Tumulus (destroyed): OS Grid Reference – SD 696 208
Also Known as:
- Whitehall Tumulus
Archaeology & History
Early accounts of this site tell of its destruction in the 19th century, but a modern reconstruction of the site has been made close to where it once stood. And this tomb sounded quite impressive! Within the ‘tomb’ were found a large number of urns, one of which was curiously empty. In John Dixon’s excellent Journeys through Brigantia (2003) work he told that,
“Contemporary reports about its excavation state that it was of circular form about 30 yards in diameter, being formed on a naze or promontory of an undulating plateau overlooking the Darwen valley.
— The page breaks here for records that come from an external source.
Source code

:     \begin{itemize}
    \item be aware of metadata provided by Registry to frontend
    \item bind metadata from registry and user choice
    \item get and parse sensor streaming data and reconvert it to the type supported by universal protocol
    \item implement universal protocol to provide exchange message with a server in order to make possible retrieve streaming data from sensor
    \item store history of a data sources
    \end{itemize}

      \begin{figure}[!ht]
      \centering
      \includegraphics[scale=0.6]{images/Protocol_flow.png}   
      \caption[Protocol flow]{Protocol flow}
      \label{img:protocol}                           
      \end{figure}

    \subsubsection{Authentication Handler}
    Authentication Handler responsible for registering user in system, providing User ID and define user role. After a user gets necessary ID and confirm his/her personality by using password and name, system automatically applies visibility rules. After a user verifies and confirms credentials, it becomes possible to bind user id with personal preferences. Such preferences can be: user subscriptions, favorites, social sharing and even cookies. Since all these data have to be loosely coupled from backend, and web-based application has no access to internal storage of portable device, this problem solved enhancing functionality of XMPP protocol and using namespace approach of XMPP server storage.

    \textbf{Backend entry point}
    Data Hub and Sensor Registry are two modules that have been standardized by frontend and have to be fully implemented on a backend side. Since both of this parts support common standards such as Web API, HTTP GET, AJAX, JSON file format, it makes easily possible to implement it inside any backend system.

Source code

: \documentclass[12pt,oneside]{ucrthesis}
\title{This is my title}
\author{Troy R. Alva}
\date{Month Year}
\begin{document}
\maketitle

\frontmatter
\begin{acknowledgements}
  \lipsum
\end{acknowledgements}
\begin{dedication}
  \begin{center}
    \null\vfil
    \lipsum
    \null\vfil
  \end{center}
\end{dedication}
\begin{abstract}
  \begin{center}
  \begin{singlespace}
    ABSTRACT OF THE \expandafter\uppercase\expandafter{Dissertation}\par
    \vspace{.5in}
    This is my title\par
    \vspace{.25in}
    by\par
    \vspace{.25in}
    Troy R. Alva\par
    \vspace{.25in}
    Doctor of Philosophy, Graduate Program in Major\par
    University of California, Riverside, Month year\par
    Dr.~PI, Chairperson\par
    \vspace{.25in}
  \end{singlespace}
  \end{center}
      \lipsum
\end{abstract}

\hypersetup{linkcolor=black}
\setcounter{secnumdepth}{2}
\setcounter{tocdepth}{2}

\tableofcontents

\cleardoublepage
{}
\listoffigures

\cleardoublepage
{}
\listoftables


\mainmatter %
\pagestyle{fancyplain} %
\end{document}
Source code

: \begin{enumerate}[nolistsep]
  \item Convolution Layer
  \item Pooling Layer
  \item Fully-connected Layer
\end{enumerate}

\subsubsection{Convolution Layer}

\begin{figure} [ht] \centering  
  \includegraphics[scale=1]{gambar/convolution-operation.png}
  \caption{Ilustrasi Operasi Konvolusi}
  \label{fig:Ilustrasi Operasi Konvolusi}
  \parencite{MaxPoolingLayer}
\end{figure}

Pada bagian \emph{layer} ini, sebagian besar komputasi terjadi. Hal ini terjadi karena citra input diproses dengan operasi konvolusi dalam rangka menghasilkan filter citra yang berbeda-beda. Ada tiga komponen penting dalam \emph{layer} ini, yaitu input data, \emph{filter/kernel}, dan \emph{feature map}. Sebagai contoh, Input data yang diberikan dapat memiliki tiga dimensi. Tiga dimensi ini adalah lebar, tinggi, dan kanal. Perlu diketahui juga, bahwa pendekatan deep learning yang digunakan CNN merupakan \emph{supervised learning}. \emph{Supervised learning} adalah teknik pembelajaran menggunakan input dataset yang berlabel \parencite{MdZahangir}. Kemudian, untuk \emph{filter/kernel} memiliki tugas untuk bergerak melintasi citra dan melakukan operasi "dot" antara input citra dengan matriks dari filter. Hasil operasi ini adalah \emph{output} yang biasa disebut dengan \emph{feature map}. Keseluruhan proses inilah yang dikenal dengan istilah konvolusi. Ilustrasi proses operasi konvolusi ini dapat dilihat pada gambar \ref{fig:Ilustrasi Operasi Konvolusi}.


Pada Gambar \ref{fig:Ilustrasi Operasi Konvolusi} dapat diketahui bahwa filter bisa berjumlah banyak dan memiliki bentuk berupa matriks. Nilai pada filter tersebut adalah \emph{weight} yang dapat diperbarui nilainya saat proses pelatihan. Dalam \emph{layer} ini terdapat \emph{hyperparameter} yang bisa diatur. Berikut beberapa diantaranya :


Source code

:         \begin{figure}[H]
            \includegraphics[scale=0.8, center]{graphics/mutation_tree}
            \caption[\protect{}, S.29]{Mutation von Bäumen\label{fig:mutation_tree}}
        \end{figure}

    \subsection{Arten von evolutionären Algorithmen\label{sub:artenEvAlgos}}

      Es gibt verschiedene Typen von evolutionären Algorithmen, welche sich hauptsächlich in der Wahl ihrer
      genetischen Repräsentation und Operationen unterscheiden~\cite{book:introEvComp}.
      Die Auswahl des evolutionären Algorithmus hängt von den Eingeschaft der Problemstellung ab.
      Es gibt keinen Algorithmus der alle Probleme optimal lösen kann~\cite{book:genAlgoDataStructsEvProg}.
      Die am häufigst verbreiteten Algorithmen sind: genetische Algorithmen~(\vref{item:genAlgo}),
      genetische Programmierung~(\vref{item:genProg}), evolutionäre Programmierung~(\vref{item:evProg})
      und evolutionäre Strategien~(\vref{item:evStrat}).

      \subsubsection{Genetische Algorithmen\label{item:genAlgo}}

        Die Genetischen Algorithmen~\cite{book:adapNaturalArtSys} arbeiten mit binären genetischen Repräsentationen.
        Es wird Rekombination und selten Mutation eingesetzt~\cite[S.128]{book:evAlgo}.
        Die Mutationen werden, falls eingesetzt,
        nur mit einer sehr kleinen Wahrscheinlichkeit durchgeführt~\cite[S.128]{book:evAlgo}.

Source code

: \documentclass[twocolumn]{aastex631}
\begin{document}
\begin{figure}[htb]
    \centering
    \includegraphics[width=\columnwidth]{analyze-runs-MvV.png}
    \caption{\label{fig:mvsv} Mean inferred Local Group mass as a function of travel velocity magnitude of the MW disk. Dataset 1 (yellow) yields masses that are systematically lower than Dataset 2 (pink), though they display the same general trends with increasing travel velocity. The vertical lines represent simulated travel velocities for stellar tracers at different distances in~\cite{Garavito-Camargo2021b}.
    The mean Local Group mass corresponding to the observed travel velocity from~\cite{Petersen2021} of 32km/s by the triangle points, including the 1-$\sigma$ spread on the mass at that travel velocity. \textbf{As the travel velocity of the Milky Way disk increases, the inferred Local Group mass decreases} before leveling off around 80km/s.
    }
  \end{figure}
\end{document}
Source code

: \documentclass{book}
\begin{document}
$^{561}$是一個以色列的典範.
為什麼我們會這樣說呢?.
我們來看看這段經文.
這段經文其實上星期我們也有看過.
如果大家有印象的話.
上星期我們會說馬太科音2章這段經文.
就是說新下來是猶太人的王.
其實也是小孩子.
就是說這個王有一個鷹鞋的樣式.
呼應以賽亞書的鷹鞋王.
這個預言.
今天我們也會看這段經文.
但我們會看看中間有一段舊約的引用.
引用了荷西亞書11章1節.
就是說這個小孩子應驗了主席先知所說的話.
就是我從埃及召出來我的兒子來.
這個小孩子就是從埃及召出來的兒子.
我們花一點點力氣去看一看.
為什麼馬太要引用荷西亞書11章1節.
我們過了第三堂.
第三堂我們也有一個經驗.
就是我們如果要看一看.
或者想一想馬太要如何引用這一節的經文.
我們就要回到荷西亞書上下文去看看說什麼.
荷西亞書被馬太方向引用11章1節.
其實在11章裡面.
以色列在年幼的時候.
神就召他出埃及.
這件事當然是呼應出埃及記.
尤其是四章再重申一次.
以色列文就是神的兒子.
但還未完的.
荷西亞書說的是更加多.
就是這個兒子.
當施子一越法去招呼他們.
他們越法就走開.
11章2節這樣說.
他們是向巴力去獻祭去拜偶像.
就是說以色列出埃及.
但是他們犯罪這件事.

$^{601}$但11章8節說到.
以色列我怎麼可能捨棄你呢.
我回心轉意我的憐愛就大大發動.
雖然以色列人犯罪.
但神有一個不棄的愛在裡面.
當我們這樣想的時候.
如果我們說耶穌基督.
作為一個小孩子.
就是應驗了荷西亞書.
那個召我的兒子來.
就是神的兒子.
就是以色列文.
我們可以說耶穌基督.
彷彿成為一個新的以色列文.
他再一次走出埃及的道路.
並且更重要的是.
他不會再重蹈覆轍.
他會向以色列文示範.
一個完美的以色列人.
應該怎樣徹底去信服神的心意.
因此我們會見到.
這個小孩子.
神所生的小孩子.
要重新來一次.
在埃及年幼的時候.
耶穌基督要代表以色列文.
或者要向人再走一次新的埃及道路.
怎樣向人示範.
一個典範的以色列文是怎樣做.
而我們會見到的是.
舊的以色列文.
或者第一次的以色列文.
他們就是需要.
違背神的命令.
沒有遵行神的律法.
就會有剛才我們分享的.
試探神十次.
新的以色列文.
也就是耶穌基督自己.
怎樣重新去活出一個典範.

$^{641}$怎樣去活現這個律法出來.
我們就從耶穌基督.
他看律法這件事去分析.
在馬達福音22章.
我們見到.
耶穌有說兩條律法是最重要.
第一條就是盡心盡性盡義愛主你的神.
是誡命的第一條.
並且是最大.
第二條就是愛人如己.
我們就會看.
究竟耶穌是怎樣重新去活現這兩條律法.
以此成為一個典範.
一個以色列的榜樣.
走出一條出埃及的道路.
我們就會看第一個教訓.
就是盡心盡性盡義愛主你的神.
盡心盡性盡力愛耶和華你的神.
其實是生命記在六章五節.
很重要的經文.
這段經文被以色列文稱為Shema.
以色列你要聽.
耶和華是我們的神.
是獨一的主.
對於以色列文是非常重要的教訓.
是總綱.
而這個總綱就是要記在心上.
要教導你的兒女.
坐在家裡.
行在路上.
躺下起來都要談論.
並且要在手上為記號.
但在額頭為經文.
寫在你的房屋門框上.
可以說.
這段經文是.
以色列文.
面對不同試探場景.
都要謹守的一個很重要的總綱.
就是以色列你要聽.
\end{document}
Its height was said to vary between 10 to 12 feet on the east side and between 2 or 3 feet on the west, the centre being about 6 feet in diameter and consisting of a slight hollow.
“Ten interments appear to have been made, one being just a heap of burnt bones, the others, having been enclosed in urns, the majority of which are badly broken, consisted of ashes and fragments of bone together with unrecognizable pieces of bronze. Two urns also contained ‘incense cups’ and another a 7½-inch bronze knife or dagger.
“The design of the urns is similar to those from the Middle Bronze Age… All but two of the urns were found within an area 21 feet by 14 feet, whilst one was 40 feet away. They were, with one exception, placed in the Earth with the orifice pointing upwards and were covered with slabs, the depth at which they were found varying from 1 to 2 feet.”
Remains of the urns can be seen on display in the Darwen Library.
Once again in John Dixon’s (2003) fine Journey’s through Brigantia volume, we read of folklore relating to the respect of the dead which local people used to give this old tomb, telling:
“Many superstitions were attached to the barrow and its destruction in the 1860s, with the country people speaking of the place being haunted by ‘boggarts’ and children having been known to take off their clogs or shoes and walk past it barefoot in the night time.”
- Dixon, John, Journeys through Brigantia – volume 11: East Lancashire Pennines, Aussteiger Publications: Barnoldswick 2003.